Si la Modernité se manifeste par une kyrielle d’inventions – le train, l’éclairage au gaz, l’électricité, etc. –, celle la photographie (introduite au Japon notamment grâce à l’un des frères vénitiens Beato) peut servir de marqueur de cette entrée en « modernité », qui fut peu ou prou traumatisante, y compris évidemment en France : là encore, il faut mentionner Baudelaire, et plus largement tous les débats où étaient imbriquées les questions de régimes esthétiques et politiques, notamment le dilemme entre l’art pour l’art et l’art pour le peuple, dilemme qui exista lui aussi au Japon vers 1880.
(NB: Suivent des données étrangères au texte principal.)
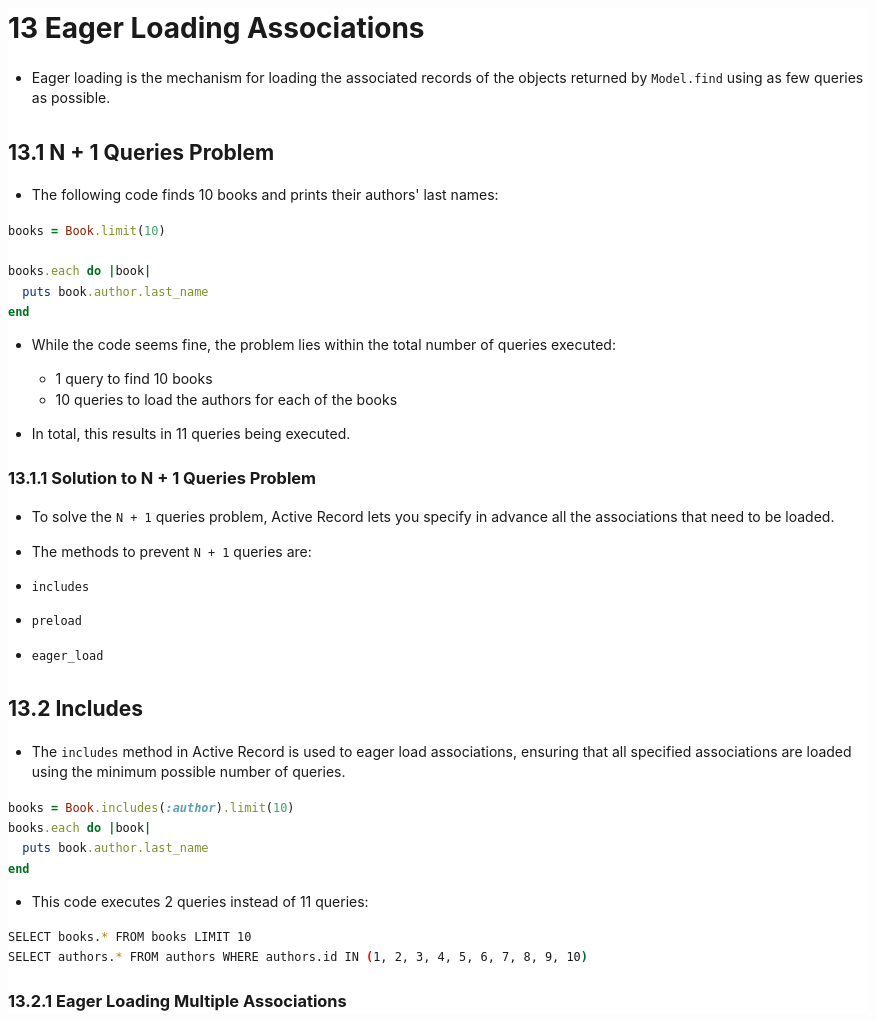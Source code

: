 
# 13 Eager Loading Associations

- Eager loading is the mechanism for loading the associated records of the objects returned by `Model.find` using as few queries as possible.

## 13.1 N + 1 Queries Problem

- The following code finds 10 books and prints their authors' last names:

```ruby
books = Book.limit(10)

books.each do |book|
  puts book.author.last_name
end
```

- While the code seems fine, the problem lies within the total number of queries executed:
  - 1 query to find 10 books
  - 10 queries to load the authors for each of the books

- In total, this results in 11 queries being executed.

### 13.1.1 Solution to N + 1 Queries Problem

- To solve the `N + 1` queries problem, Active Record lets you specify in advance all the associations that need to be loaded.

- The methods to prevent `N + 1` queries are:

- `includes`
- `preload`
- `eager_load`

## 13.2 Includes

- The `includes` method in Active Record is used to eager load associations, ensuring that all specified associations are loaded using the minimum possible number of queries.

```ruby
books = Book.includes(:author).limit(10)
books.each do |book|
  puts book.author.last_name
end
```

- This code executes 2 queries instead of 11 queries:

```bash
SELECT books.* FROM books LIMIT 10
SELECT authors.* FROM authors WHERE authors.id IN (1, 2, 3, 4, 5, 6, 7, 8, 9, 10)
```

### 13.2.1 Eager Loading Multiple Associations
Cette proposition de recherche commune entre littérature et photographie, Europe et Japon, engage à revenir sur une histoire culturelle à la fois partagée et différente, partant toutefois de l’idée (Montier, Littérature et Photographie, 2006) que l’invention de la Photographie fut à la fois un marqueur, un facteur et un acteur de la Modernité.

A-t-on affaire à des phénomènes comparables, divergents, convergents, originaux, dans les processus d’acclimatation de la photographie au sein des arts plastiques et littéraires tels qu’ils sont alors conçus au Japon ? Tandis que les arts japonais n’ont cessé de fasciner les artistes européens, tant pour leur sens plastique que pour la spiritualité sur laquelle ils reposaient, tandis que les artistes et écrivains japonais ont cherché à puiser en « Occident » des sources de renouvellement afin d’affirmer la vigueur de leur civilisation, quels ont été les effets de la photographie et du nouveau régime de représentation qu’elle apportait sur l’évolution des œuvres artistiques et littéraires, tant côté européen que japonais ? Quels lieux ou espaces de croisement, de conflits ? Quels infléchissements des fonctions dévolues à la littérature, à la photographie ? Comment les repérer, et quels artistes ou auteurs les incarnent-ils le plus expressément ? Quels effets de retours, d’adaptation, d’appropriation, de reformulation, venant de l’occidentalisme assumé par des écrivains et photographes japonais, ou de l’orientalisme européen ? Comment repérer les mutations culturelles occasionnées par le couple photographie et littérature tel qu’il s’est configuré au Japon ? Quels photographes et écrivains français ont-ils pensé leur propre pratique sous les auspices de l’esthétique japoniste, et inversement ? Comment s’y articulent les cultures visuelles et littéraires à présent ? Quelles ont été les étapes de ces mutations ou adaptations ? Entre écrivains et photographes européens et japonais, quels sont les points de convergence, les traces d’influences, les limites de compréhension, les bornes d’incompréhension, les dynamiques de création ?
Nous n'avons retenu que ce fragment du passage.